Laura, I love your last paragraph. Thanks for writing.

It's funny the things that the wealthy Evangelical (capital E) church is concerned with--when there are so many other battles to fight.

My church is poor, and we don't have time to squabble about gender roles when there is so much to DO to help the people around us. It doesn't matter what our sex is--what matters is that we are being Christ's hands and feet in the community.

And I really like that.

Hope you're doing well!

Anna Jordan said...

I'm reading 1 Thessalonians right now, and I think Paul couldn't disagree with Mark Driscoll more. Paul, the man who sang while he was in prison. Paul, the man who chose to hang out with Lydia and the other women while they were gathering water at the well. Paul, who begins every letter with greetings of Grace and Peace. Paul who says to the church of Thessalonica, "but we were gentle among you, like a mother caring for her little children." (1 Thessalonians 2:7). And even when Paul compares himself to a father, the words he uses are "encouraging, comforting, and urging" (1 Thessalonians 2:12). Perhaps Mark Driscoll should spend a little time getting to know who Paul really was, and stop trying to make him into such a dude.

Steve said...

i completely agree with most everything you said, except for Mark being "on the fringe". With his church having over 7,000 attendees, 100,000 downloads a week, and 7 campuses in the northwest (ty wiki), I think his theology and teaching is more than just an annoying fly to be swatted at.

He did have me laughing out loud earlier this week on his commentary on the emergent church.


"emergent churches are taking the disgruntled children of evangelical mega-churches and reorienting them into cool hip services where they complain about their parents' church"

have fun in boston. i've heard rumors about a "swipe" dance move. Please be on the look-out if at all possible. love cook.

Laura Ortberg Turner said...

good call about the fringe thing, sjc. it is more than a fly to be swatted at - needs to be taken seriously.

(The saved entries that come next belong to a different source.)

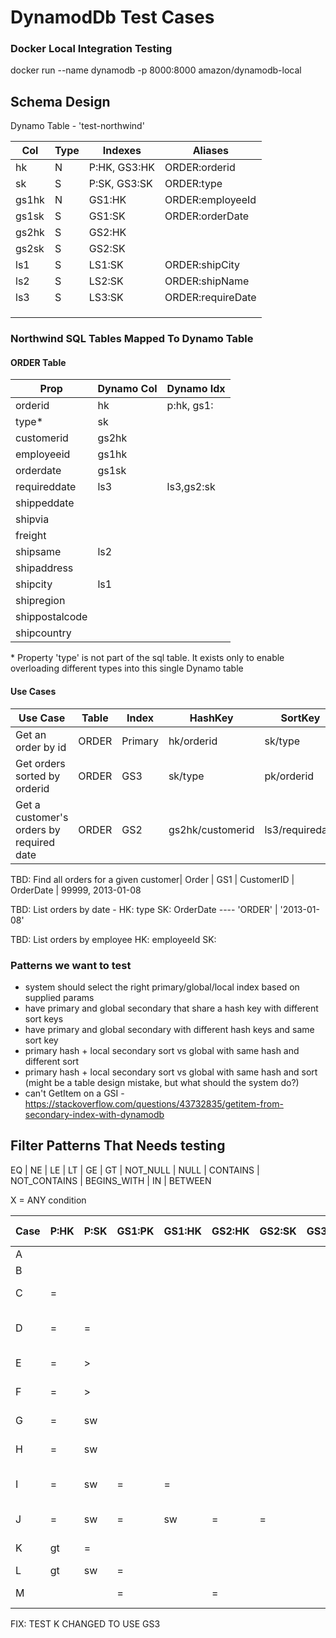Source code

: # DynamodDb Test Cases #

### Docker Local Integration Testing
docker run --name dynamodb -p 8000:8000 amazon/dynamodb-local


## Schema Design


Dynamo Table - 'test-northwind'

| Col   | Type   | Indexes | Aliases
|-------|--------|-------------|--
| hk 	  | N	     | P:HK, GS3:HK	  | ORDER:orderid
| sk 	  | S	     | P:SK, GS3:SK	  | ORDER:type
| gs1hk	| N	     | GS1:HK	        | ORDER:employeeId
| gs1sk	| S	     | GS1:SK	        | ORDER:orderDate
| gs2hk	| S	     | GS2:HK	        | 
| gs2sk	| S	     | GS2:SK	        | 
| ls1	  | S	     | LS1:SK	        | ORDER:shipCity
| ls2	  | S	     | LS2:SK       	| ORDER:shipName
| ls3	  | S	     | LS3:SK	        | ORDER:requireDate
|	|	|	|
|	|	|	|
|	|	|	|


### Northwind SQL Tables Mapped To Dynamo Table

#### ORDER Table

| Prop            | Dynamo Col | Dynamo Idx 
|-----------------|------------|------------|
| orderid         | hk         | p:hk, gs1:
| type*           | sk
| customerid      | gs2hk
| employeeid      | gs1hk 
| orderdate       | gs1sk
| requireddate    | ls3        | ls3,gs2:sk
| shippeddate 
| shipvia 
| freight 
| shipsame        | ls2
| shipaddress 
| shipcity        | ls1
| shipregion
| shippostalcode
| shipcountry

\* Property 'type' is not part of the sql table.  It exists only to enable overloading different types into this single
Dynamo table

#### Use Cases

| Use Case 					                     | Table        |  Index      |  HashKey        |   SortKey  |  Ex
|----------------------------------------|--------------|-------------|-----------------|------------|----------|
Get an order by id                       | ORDER        |  Primary    | hk/orderid      | sk/type    | 12345,ORDER
Get orders sorted by orderid             | ORDER        |    GS3      | sk/type         | pk/orderid | ORDER,1234
Get a customer's orders by required date | ORDER        |    GS2      | gs2hk/customerid| ls3/requiredate

TBD: Find all orders for a given customer| Order  |    GS1      |  CustomerID |        OrderDate     | 99999, 2013-01-08

TBD: List orders by date -                HK: type              SK: OrderDate  ----  'ORDER' | '2013-01-08'

TBD: List orders by employee              HK: employeeId        SK: 




### Patterns we want to test
* system should select the right primary/global/local index based on supplied params
* have primary and global secondary that share a hash key with different sort keys
* have primary and global secondary with different hash keys and same sort key
* primary hash + local secondary sort vs global with same hash and different sort
* primary hash + local secondary sort vs global with same hash and sort (might be a table design mistake, but what should the system do?)
* can't GetItem on a GSI - https://stackoverflow.com/questions/43732835/getitem-from-secondary-index-with-dynamodb

## Filter Patterns That Needs testing
EQ | NE | LE | LT | GE | GT | NOT_NULL | NULL | CONTAINS | NOT_CONTAINS | BEGINS_WITH | IN | BETWEEN

X = ANY condition




| Case | P:HK   | P:SK   | GS1:PK | GS1:HK | GS2:HK | GS2:SK | GS3:PK | GS3:SK | LS1    | LS2    | LS3    | FIELD-N  | COOSE             | Notes         
|------|--------|--------|--------|--------|--------|--------|--------|--------|--------|--------|--------|----------|-------------------|------------------------------|
  A    |        |        |        |        |        |        |        |        |        |        |        |    X     | Scan              | eq(ShipPostalCode, 30305)
  B    |        |        |        |        |        |        |        |        |  X     |        |        |          | Scan              |
  C    |  =     |        |        |        |        |        |        |        |        |        |        |          | Query - PRIMARY   | eq(OrderId, 12345)
  D    |  =     |  =     |        |        |        |        |        |        |        |        |        |          | GetItem - PRIMARY | eq(OrderId, 12345)&eq(type, 'ORDER')
  E    |  =     |  >     |        |        |        |        |        |        |        |        |        |          | Query - PRIMARY   | eq(OrderId, 12345)&gt(type, 'AAAAA')
  F    |  =     |  >     |        |        |        |        |        |        |  >     |        |        |          | Query - PRIMARY   | eq(OrderId, 12345)&gt(type, 'AAAAA')&eq(ShipCity,Atlanta)
  G    |  =     |  sw    |        |        |        |        |        |        |        |        |        |          | Query - PRIMARY   | eq(OrderId, 12345)&sw(type, 'ORD')
  H    |  =     |  sw    |        |        |        |        |        |        | =      |        |        |          | Query - LS1       | eq(OrderId, 12345)&sw(type, 'ORD')&eq(ShipCity,Atlanta)
  I    |  =     |  sw    | =      | =      |        |        |        |        |        |        |        |          | Query - GS1       | eq(OrderId, 12345)&sw(type, 'ORD')&eq(CustomerId,9999)&eq(OrderDate,'2013-01-08')
  J    |  =     |  sw    | =      | sw     |  =     |  =     |        |        |        |        |        |          | Query - GS2       |
  K    |  gt    |  =     |        |        |        |        |        |        |        |        |        |          | Scan - Primary    | gt(OrderId, 12345)&eq(type, 'ORDER")
  L    |  gt    |  sw    | =      |        |        |        |        |        |        |        |        |          | ????              |                               
  M    |        |        | =      |        |  =     |        |        |        |        |        |        |          | Query - GS2       | eq(customerid,val)                              

FIX: TEST K CHANGED TO USE GS3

also, i believe the dance move you're referring to is just called 'the wipe.'

no comment.

betsie said...

Thank you, Laura! A theology that is based more on "Fight Club" than the Bible or church tradition is a little insane to me too.

Tony Myles said...

I struggle with some of the amazingly profound things Driscoll says in combination with some of his... um... vomit. He is incredibly grounded in so many areas of theology, and yet in this area he almost seems smug.

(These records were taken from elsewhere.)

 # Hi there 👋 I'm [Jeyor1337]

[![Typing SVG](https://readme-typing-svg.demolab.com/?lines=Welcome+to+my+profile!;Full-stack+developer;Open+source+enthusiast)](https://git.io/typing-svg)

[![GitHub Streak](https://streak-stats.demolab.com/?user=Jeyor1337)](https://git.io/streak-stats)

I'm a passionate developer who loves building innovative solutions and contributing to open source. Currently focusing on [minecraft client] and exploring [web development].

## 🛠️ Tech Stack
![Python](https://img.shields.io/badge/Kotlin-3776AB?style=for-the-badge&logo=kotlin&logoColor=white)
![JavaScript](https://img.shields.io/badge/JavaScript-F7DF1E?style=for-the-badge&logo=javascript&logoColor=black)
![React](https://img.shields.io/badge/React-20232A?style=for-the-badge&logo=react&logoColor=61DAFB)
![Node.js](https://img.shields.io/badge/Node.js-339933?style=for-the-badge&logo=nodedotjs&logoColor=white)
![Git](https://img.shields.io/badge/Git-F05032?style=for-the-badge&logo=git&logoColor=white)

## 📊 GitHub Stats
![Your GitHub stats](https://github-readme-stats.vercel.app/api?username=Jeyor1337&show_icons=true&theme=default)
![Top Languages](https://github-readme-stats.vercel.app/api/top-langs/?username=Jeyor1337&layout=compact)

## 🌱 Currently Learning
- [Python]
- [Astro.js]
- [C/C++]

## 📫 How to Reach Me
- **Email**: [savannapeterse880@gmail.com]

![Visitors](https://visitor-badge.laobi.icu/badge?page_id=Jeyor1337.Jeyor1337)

Which makes me wonder - is that good? By that I mean that the Gospel in its original day and age was very counter-cultural, speaking against legalisms that shouldn't have existed in the first place.

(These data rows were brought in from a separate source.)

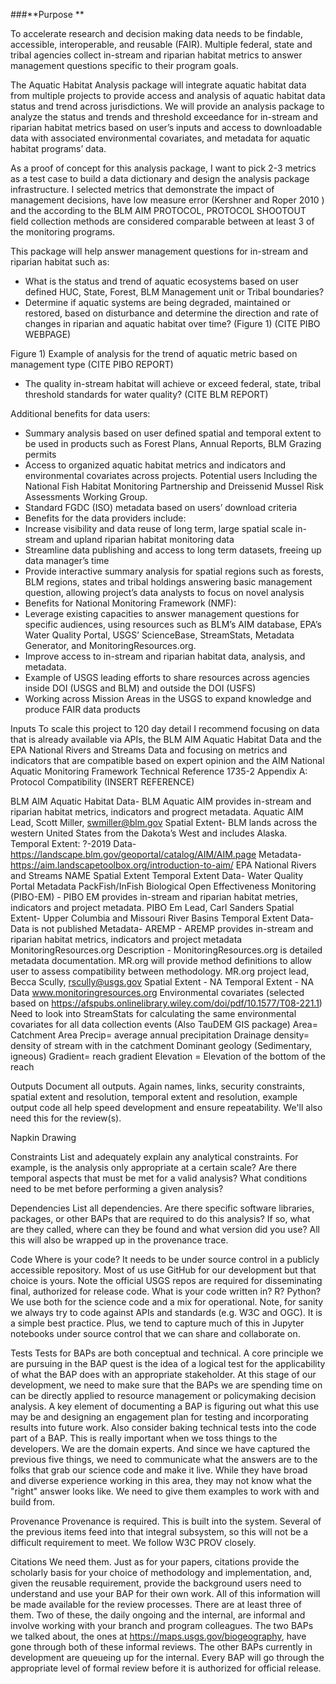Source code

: ###**Purpose **

To accelerate research and decision making data needs to be findable, accessible, interoperable, and reusable (FAIR). Multiple federal, state and tribal agencies collect in-stream and riparian habitat metrics to answer management questions specific to their program goals. 

The Aquatic Habitat Analysis package will integrate aquatic habitat data from multiple projects to provide access and analysis of aquatic habitat data status and trend across jurisdictions.  We will provide an analysis package to analyze the status and trends and threshold exceedance for in-stream and riparian habitat metrics based on user’s inputs and access to downloadable data with associated environmental covariates, and metadata for aquatic habitat programs’ data.


As a proof of concept for this analysis package, I want to pick 2-3 metrics as a test case to build a data dictionary and design the analysis package infrastructure.  I selected metrics that demonstrate the impact of management decisions, have low measure error (Kershner and Roper 2010 ) and the according to the BLM AIM PROTOCOL, PROTOCOL SHOOTOUT field collection methods are considered comparable between at least 3 of the monitoring programs.

This package will help answer management questions for in-stream and riparian habitat such as:  
* What is the status and trend of aquatic ecosystems based on user defined HUC, State, Forest, BLM Management unit or Tribal boundaries? 
* Determine if aquatic systems are being degraded, maintained or restored, based on disturbance and determine the direction and rate of changes in riparian and aquatic habitat over time? (Figure 1)   (CITE PIBO WEBPAGE) 


Figure 1) Example of analysis for the trend of aquatic metric based on management type (CITE PIBO REPORT) 


*  The quality in-stream habitat will achieve or exceed federal, state, tribal threshold standards for water quality? (CITE BLM REPORT) 
 
Additional benefits for data users: 
* Summary analysis based on user defined spatial and temporal extent to be used in products such as Forest Plans, Annual Reports, BLM Grazing permits 
* Access to organized aquatic habitat metrics and indicators and environmental covariates across projects. Potential users Including the National Fish Habitat Monitoring Partnership and Dreissenid Mussel Risk Assessments Working Group. 
* Standard FGDC (ISO) metadata based on users’ download criteria
* Benefits for the data providers include: 
* Increase visibility and data reuse of long term, large spatial scale in-stream and upland riparian habitat monitoring data 
* Streamline data publishing and access to long term datasets, freeing up data manager’s time 
* Provide interactive summary analysis for spatial regions such as forests, BLM regions, states and tribal holdings answering basic management question, allowing project’s data analysts to focus on novel analysis 
* Benefits for National Monitoring Framework (NMF): 
* Leverage existing capacities to answer management questions for specific audiences, using resources such as BLM’s AIM database, EPA’s Water Quality Portal, USGS’ ScienceBase, StreamStats, Metadata Generator, and MonitoringResources.org. 
* Improve access to in-stream and riparian habitat data, analysis, and metadata. 
* Example of USGS leading efforts to share resources across agencies inside DOI (USGS and BLM) and outside the DOI (USFS)
* Working across Mission Areas in the USGS to expand knowledge and produce FAIR data products 


Inputs
To scale this project to 120 day detail I recommend focusing on data that is already available via APIs, the BLM AIM Aquatic Habitat Data and the EPA National Rivers and Streams Data and focusing on metrics and indicators that are compatible based on expert opinion and the  AIM National Aquatic Monitoring Framework Technical Reference 1735-2 Appendix A: Protocol Compatibility (INSERT REFERENCE) 

BLM AIM Aquatic Habitat Data- BLM Aquatic AIM provides in-stream and riparian habitat metrics, indicators and progrect metadata. 
Aquatic AIM Lead, Scott Miller, swmiller@blm.gov
Spatial Extent- BLM lands across the western United States from the Dakota’s West and includes Alaska. 
Temporal Extent: ?-2019
Data- https://landscape.blm.gov/geoportal/catalog/AIM/AIM.page
Metadata- https://aim.landscapetoolbox.org/introduction-to-aim/
EPA National Rivers and Streams 
NAME 
Spatial Extent
Temporal Extent 
Data- Water Quality Portal 
Metadata 
PackFish/InFish Biological Open Effectiveness Monitoring (PIBO-EM)  - PIBO EM provides in-stream and riparian habitat metries, indicators and project metadata. 
PIBO Em Lead, Carl Sanders 
Spatial Extent- Upper Columbia and Missouri River Basins
Temporal Extent
Data- Data is not published 
Metadata- 
AREMP - AREMP provides in-stream and riparian habitat metrics, indicators and project metadata
MonitoringResources.org 
Description - MonitoringResources.org is detailed metadata documentation. MR.org will provide method definitions to allow user to assess compatibility between methodology. 
MR.org project lead, Becca Scully, rscully@usgs.gov 
Spatial Extent - NA
Temporal Extent - NA 
Data www.monitoringresources.org 
Environmental covariates (selected based on https://afspubs.onlinelibrary.wiley.com/doi/pdf/10.1577/T08-221.1) 
Need to look into StreamStats for calculating the same environmental covariates for all data collection events (Also TauDEM GIS package) 
Area= Catchment Area
Precip= average annual precipitation
Drainage density= density of stream with in the catchment 
Dominant geology (Sedimentary, igneous) 
Gradient= reach gradient 
Elevation = Elevation of the bottom of the reach 
 
 
 
Outputs
Document all outputs. Again names, links, security constraints, spatial extent and resolution, temporal extent and resolution, example output code all help speed development and ensure repeatability. We'll also need this for the review(s).

Napkin Drawing 

 


Constraints
List and adequately explain any analytical constraints. For example, is the analysis only appropriate at a certain scale? Are there temporal aspects that must be met for a valid analysis? What conditions need to be met before performing a given analysis?

Dependencies
List all dependencies. Are there specific software libraries, packages, or other BAPs that are required to do this analysis? If so, what are they called, where can they be found and what version did you use? All this will also be wrapped up in the provenance trace.

Code
Where is your code? It needs to be under source control in a publicly accessible repository. Most of us use GitHub for our development but that choice is yours. Note the official USGS repos are required for disseminating final, authorized for release code. What is your code written in? R? Python? We use both for the science code and a mix for operational. Note, for sanity we always try to code against APIs and standards (e.g. W3C and OGC). It is a simple best practice. Plus, we tend to capture much of this in Jupyter notebooks under source control that we can share and collaborate on.

Tests
Tests for BAPs are both conceptual and technical. A core principle we are pursuing in the BAP quest is the idea of a logical test for the applicability of what the BAP does with an appropriate stakeholder. At this stage of our development, we need to make sure that the BAPs we are spending time on can be directly applied to resource management or policymaking decision analysis. A key element of documenting a BAP is figuring out what this use may be and designing an engagement plan for testing and incorporating results into future work.
Also consider baking technical tests into the code part of a BAP. This is really important when we toss things to the developers. We are the domain experts. And since we have captured the previous five things, we need to communicate what the answers are to the folks that grab our science code and make it live. While they have broad and diverse experience working in this area, they may not know what the "right" answer looks like. We need to give them examples to work with and build from.

Provenance
Provenance is required. This is built into the system. Several of the previous items feed into that integral subsystem, so this will not be a difficult requirement to meet. We follow W3C PROV closely.

Citations
We need them. Just as for your papers, citations provide the scholarly basis for your choice of methodology and implementation, and, given the reusable requirement, provide the background users need to understand and use your BAP for their own work.
All of this information will be made available for the review processes. There are at least three of them. Two of these, the daily ongoing and the internal, are informal and involve working with your branch and program colleagues. The two BAPs we talked about, the ones at https://maps.usgs.gov/biogeography, have gone through both of these informal reviews. The other BAPs currently in development are queueing up for the internal. Every BAP will go through the appropriate level of formal review before it is authorized for official release.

Then you get into our culture - especially America, a country that was founded in rebellion against its original authority. Is it possible that we have become so progressive that we're no longer able to consider a conservative perspective.

Again - Driscoll does tend to spew his stuff in such a way that the smell overpowers anything productive. But maybe in all that puke there is still some protein.

(Searching to find it...)

collin said...

I loved your last paragraph too.

That was an astonishing video clip. It didn't make much sense, but it wasn't quite 100% nonsense; some ideas remind me of "Why Men Hate Going to Church" but that's about it. The rest of it is mostly embarrassing.

We took a class last fall, "Encountering the World of Islam" (put on by the Harvest Group) which came to mind because Muslims and Christians have more in common than I used to think. They want to protect their kids from the culture's corruption, as do we. They sometimes feel marginalized; so do we. And as I've become fond of saying, "they've got wackos, we've got wackos." We certainly do.